Schnell stellte sich Erfolg ein – Müller erhielt den Ratebeer Award 2013 als bester Newcomer in Bayern – und rief die Wächter auf den Plan. Denn der Bayerische Brauerbund störte sich an der Bezeichnung „Bayrisch“ Nizza. Schließlich hatte der Entrepreneur zu diesem Zeitpunkt keine eigene Braustätte in Bayern und „gehörte nicht dem Kontrollsystem zum Schutz der Bezeichnung Bayerisches Bier an“. Amerikanische Hopfen und Kalthopfung seinen ebenfalls nicht bayerisch... Keine leichte Zeit für den Brauer. Anwaltsschreiben gingen hin und her, Etiketten wurden in Frage gestellt, gar die Einstellung des Nizza-Bieres diskutiert. Am Ende entschied der Kontrollausschuss des Bayerischen Landesanstalt für Landwirtschaft, dass das Bayrisch Nizza Clubbier ein „Bayerisches Bier“ sein und bleiben darf. Da fielen einige Steine vom Brauerherzen.
Der nächste große Wurf des Aschaffenburgers war das IPA „Backbone Splitter“, das von Beginn an in den hohen 90er-Wertungen bei Ratebeer stand. Das West Coast IPA – ungewöhnlich für den deutschen Craftbier-Markt – eroberte schnell die Herzen der Szene und gehört mittlerweile zu den Referenzbieren des Bierstils. Im Unterschied zu den britischen und den IPAs der Ostküste stecken in einem West Coast IPA wesentlich mehr Bittereinheiten und vor allem intensivere, meist fruchtige Hopfenaromen. Mit dem „Backbone Splitter“ (Rückgrad-Spalter) führte Müller auch die neue Marke „Hanscraft & Co.“ ein, die das „Sommelierbier“ schnell an Popularität überholte und schließlich obsolet machte. Damit lag der Fokus eindeutig auf aromastarken Craft-Bieren. Spannende Gebräue wie das Wit „Very White Pornstar“ (mit Mashsee, Hannover), das Imperial Stout „Black Nizza Motor Øl“, das Black IPA „Black Pornstar“, das Saison „Saison Julie“ und das Kellerbier „Single Hop Kellerpils“ folgten. Letzteres vereint die Drinkability eines fränkischen Kellerbieres mit den feinen Aromen des Hallertauer Blanc Hopfens und hat schnell viele Freunde gefunden.

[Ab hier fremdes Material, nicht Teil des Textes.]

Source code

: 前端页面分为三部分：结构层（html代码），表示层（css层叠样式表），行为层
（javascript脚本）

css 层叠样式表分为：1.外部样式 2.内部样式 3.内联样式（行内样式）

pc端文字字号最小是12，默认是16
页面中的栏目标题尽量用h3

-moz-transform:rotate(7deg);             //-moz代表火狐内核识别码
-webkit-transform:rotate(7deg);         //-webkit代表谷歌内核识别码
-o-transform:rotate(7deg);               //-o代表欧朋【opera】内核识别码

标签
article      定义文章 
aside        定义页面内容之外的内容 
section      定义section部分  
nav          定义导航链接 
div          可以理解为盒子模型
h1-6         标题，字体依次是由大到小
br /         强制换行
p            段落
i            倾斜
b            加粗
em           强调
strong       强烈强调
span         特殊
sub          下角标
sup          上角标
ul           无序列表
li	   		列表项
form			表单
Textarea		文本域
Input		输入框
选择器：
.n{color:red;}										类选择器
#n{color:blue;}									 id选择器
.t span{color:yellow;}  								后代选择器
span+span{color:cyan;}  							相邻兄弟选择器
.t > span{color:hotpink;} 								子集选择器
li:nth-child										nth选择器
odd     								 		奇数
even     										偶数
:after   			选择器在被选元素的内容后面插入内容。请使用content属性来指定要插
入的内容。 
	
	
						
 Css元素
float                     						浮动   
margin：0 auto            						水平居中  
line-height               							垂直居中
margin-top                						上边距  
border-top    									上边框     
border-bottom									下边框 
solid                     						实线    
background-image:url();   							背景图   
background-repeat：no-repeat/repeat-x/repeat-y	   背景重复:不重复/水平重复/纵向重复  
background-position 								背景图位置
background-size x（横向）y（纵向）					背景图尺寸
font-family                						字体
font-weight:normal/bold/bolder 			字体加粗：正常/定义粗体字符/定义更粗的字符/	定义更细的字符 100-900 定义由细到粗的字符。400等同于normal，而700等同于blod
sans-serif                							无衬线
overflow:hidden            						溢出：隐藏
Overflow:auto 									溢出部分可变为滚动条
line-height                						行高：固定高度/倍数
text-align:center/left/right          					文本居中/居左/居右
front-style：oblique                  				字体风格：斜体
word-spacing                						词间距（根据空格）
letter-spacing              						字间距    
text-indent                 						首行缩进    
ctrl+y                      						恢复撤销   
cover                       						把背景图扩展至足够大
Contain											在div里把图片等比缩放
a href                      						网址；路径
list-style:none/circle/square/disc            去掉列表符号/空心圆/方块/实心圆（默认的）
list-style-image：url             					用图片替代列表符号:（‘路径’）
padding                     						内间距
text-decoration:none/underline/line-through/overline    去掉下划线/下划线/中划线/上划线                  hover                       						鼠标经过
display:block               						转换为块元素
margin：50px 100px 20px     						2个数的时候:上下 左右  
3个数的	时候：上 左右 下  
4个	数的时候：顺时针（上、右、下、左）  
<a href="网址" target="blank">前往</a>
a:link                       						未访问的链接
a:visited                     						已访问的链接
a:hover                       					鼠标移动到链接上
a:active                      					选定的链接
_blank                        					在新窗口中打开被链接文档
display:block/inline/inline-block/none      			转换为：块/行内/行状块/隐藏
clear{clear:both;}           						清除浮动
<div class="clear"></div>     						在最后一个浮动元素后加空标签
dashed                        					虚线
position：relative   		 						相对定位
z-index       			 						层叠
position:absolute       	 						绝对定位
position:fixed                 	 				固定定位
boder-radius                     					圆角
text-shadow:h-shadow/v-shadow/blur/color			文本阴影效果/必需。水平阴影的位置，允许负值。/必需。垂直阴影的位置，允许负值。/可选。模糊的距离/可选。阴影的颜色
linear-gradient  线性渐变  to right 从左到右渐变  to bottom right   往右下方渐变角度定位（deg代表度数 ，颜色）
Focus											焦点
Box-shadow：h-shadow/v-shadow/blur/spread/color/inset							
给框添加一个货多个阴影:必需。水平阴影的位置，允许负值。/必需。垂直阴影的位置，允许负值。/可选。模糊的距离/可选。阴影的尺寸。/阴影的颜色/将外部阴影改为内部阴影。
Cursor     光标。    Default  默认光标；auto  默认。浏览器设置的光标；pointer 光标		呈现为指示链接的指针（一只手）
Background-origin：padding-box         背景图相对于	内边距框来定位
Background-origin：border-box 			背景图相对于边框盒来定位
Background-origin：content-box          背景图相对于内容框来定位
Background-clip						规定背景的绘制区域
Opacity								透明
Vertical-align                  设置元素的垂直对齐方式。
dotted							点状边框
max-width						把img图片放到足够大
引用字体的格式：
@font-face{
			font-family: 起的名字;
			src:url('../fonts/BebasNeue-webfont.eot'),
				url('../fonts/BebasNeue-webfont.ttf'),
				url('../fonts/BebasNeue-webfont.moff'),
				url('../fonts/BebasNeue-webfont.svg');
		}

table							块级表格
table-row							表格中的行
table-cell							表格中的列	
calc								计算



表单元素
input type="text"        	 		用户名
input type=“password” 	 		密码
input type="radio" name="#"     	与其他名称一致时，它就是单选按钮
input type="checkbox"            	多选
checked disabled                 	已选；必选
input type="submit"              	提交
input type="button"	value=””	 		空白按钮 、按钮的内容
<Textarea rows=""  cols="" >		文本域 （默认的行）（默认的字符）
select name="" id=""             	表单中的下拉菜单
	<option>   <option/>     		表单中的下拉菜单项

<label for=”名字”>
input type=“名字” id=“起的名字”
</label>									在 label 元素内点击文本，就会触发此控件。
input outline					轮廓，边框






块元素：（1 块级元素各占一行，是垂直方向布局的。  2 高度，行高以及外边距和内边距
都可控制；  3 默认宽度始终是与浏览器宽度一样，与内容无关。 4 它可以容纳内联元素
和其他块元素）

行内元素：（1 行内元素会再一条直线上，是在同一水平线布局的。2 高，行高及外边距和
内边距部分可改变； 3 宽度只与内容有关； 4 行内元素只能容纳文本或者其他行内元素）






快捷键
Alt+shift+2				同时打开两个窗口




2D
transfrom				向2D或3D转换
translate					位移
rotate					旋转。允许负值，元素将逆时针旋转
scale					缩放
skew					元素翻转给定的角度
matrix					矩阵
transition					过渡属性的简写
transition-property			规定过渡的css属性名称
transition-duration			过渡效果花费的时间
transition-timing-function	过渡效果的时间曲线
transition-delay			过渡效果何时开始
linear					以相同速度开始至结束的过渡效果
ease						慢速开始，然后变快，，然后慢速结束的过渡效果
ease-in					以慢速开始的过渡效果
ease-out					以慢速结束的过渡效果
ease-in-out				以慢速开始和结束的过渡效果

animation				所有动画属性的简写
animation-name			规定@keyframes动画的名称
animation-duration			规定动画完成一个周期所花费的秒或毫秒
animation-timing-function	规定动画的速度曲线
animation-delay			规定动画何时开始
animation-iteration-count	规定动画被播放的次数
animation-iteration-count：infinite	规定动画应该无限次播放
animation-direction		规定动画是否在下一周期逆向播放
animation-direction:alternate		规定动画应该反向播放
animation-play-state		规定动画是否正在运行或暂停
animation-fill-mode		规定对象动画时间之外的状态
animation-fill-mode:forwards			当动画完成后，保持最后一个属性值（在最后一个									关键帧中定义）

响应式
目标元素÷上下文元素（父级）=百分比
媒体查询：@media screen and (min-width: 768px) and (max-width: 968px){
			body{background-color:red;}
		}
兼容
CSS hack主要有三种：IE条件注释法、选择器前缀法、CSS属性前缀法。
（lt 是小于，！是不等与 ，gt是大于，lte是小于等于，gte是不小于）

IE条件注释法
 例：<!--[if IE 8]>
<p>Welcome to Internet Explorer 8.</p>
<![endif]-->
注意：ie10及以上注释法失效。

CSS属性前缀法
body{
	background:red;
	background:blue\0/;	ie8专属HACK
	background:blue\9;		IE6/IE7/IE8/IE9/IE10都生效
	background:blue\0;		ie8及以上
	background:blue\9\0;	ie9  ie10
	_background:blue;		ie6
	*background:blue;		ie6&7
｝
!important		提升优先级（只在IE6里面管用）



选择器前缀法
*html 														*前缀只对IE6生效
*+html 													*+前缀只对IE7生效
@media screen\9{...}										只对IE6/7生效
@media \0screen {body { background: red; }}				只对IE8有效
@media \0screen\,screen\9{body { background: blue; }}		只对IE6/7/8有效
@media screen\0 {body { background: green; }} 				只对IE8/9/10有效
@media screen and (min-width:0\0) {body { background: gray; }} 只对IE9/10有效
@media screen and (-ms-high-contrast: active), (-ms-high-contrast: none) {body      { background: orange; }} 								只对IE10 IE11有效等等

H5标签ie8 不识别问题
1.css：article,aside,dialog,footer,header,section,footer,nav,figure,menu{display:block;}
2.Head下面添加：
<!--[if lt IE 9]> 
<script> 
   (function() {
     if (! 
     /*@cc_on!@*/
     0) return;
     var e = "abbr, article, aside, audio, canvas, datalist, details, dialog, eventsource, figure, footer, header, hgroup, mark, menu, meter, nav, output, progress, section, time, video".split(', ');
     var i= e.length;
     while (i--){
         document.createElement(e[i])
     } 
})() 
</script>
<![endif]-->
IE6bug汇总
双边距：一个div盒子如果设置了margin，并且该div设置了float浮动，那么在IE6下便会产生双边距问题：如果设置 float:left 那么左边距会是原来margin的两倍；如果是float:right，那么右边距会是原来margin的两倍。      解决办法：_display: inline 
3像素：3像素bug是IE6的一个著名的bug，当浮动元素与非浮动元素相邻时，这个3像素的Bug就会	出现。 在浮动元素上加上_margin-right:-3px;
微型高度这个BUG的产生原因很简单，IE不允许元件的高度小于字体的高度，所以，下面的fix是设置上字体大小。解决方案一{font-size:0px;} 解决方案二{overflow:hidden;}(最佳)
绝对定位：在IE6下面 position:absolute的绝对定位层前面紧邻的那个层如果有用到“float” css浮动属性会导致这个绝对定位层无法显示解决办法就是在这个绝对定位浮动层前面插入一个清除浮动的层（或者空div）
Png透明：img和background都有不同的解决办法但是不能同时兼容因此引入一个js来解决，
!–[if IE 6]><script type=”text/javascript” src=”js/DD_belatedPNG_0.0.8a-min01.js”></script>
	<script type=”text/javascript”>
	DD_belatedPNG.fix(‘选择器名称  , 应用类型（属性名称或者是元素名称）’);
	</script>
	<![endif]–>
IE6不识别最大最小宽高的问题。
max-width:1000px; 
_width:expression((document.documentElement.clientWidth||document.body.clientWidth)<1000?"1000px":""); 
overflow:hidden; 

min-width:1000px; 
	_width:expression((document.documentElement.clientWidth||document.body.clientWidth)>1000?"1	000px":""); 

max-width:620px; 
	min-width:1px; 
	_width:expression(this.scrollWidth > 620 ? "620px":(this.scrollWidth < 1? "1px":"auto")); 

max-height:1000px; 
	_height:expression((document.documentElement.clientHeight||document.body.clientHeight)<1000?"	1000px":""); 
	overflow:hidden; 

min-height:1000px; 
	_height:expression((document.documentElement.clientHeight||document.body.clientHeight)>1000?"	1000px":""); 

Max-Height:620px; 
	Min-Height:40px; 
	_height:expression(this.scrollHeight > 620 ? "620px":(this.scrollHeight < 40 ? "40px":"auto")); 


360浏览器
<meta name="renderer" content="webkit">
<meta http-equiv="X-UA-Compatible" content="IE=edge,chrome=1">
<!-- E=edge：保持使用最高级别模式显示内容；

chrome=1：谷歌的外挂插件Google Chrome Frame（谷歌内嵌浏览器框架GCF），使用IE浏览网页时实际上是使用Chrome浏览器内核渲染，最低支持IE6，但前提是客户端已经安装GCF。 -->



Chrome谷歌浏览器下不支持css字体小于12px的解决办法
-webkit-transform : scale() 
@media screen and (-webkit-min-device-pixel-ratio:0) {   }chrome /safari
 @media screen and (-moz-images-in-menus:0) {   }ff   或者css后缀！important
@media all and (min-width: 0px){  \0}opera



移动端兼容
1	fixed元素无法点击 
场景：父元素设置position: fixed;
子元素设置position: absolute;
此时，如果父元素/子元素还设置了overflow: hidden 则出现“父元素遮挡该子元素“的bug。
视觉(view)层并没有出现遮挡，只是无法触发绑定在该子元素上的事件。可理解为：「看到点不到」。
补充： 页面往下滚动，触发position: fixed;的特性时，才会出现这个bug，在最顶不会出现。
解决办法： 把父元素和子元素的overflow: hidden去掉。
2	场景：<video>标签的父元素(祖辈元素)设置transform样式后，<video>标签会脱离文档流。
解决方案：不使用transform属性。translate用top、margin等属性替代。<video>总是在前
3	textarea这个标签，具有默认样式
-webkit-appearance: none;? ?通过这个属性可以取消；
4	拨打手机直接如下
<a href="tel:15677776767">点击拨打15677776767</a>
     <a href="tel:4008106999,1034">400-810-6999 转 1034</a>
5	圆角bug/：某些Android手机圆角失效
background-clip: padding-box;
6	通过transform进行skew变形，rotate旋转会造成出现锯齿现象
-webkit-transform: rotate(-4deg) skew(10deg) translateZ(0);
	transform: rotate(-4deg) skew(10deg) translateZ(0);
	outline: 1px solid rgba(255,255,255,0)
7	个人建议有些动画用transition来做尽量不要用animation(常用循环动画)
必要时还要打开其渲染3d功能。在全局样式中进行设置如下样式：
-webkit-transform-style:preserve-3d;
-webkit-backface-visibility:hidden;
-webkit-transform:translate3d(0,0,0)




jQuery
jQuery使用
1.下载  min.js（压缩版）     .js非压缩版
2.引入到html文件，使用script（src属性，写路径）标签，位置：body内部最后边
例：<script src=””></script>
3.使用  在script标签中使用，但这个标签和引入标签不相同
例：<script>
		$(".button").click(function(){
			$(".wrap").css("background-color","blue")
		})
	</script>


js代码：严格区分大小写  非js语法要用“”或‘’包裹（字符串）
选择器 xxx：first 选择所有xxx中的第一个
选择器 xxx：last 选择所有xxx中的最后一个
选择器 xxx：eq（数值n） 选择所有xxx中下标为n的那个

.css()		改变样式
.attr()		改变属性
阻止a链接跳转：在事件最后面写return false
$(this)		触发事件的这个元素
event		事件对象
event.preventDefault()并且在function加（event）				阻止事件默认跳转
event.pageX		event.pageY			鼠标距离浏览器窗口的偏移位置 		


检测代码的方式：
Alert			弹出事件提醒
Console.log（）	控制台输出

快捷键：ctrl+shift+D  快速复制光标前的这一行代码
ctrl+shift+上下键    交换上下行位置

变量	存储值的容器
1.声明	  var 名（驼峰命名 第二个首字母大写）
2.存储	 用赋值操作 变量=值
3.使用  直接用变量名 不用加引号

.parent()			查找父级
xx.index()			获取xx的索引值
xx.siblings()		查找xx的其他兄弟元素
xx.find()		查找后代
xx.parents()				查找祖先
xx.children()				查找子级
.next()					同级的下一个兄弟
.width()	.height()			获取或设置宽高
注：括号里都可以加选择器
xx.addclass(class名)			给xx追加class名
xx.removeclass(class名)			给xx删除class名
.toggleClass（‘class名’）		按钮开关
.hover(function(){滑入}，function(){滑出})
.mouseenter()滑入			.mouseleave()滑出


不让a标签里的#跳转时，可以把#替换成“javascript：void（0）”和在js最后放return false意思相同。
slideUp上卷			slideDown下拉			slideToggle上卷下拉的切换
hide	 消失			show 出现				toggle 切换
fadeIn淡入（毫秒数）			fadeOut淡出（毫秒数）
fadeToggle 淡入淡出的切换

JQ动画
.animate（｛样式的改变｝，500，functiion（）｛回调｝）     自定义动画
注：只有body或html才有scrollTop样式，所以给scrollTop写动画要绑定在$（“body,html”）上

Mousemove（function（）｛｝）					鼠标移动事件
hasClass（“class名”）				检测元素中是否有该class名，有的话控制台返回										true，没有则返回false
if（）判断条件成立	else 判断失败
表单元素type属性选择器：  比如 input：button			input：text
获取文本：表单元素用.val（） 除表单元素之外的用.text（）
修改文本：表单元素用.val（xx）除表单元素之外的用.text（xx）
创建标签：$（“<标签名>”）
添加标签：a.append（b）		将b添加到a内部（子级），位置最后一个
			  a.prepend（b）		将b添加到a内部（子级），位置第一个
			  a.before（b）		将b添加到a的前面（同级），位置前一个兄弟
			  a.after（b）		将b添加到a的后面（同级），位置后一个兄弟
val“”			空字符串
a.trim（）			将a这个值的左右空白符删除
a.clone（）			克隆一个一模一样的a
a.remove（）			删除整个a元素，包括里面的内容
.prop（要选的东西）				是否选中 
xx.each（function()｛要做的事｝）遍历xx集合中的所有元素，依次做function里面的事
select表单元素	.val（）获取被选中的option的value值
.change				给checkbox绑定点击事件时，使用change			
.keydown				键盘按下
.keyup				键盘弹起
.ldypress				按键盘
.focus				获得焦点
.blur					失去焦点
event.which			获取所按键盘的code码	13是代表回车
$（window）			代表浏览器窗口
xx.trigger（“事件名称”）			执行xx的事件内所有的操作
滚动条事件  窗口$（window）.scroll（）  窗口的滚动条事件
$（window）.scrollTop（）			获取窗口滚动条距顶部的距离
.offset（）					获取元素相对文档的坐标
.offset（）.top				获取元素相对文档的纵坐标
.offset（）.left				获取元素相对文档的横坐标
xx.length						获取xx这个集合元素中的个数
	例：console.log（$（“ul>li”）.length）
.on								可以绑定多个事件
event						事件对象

Der neueste Streich von Christian Hans Müller hat seine Wurzeln in Irland. Als Whisky-Liebhaber kam ihm die Idee, ein Bier zu brauen, das sich besonders gut für die Einlagerung in den Whisky-Fässern der irischen Brennerei Jameson eignete. Schließlich steht die Destillerie seit 1780 für feinsten irischen, dreifach gebrannten Whiskey. Heute stammen über 75% des aus Irland exportierten Whiskeys aus der Jameson-Anlage. Der gute Tropfen, aus einer Mischung von unvermälzter und vermälzter Gerste, wird zur Lagerung in Eichenfässer aus Spanien, Portugal und den USA, in denen zuvor Sherry, Portwein oder Bourbon reiften, gegeben. Müller flog also auf die grüne Insel und ging dem dortigen Whiskey so richtig auf den Grund – bei Jameson Head Cooper (Fassbinder) Ger Buckley persönlich. Am Ende waren sich Brauer und Brenner einig: Ein spezielles helles Bockbier sollte in den Eichenfässern reifen. Die hatten viele Jahre dem Gerstenbrand ihr Aroma verliehen, dabei aber auch seines aufgesogen. Frisch geleert traten sie die Reise ins bayerische Wiesen an und freuten sich auf die neue Aufgabe. Vier Monate lang mischten sich Bier, Holz und Whiskey – das Bockbier erhielt ein einzigartiges Finish und kam als „Taithí Nua“, ausgesprochen „Tai Nua“, auf den Markt. Der Name bedeutet „neue Erfahrung“ – und genau das erlebten die begeisterten Biergenießer auch, sobald sie den ersten Schluck dieser Spezialität verkosten konnten.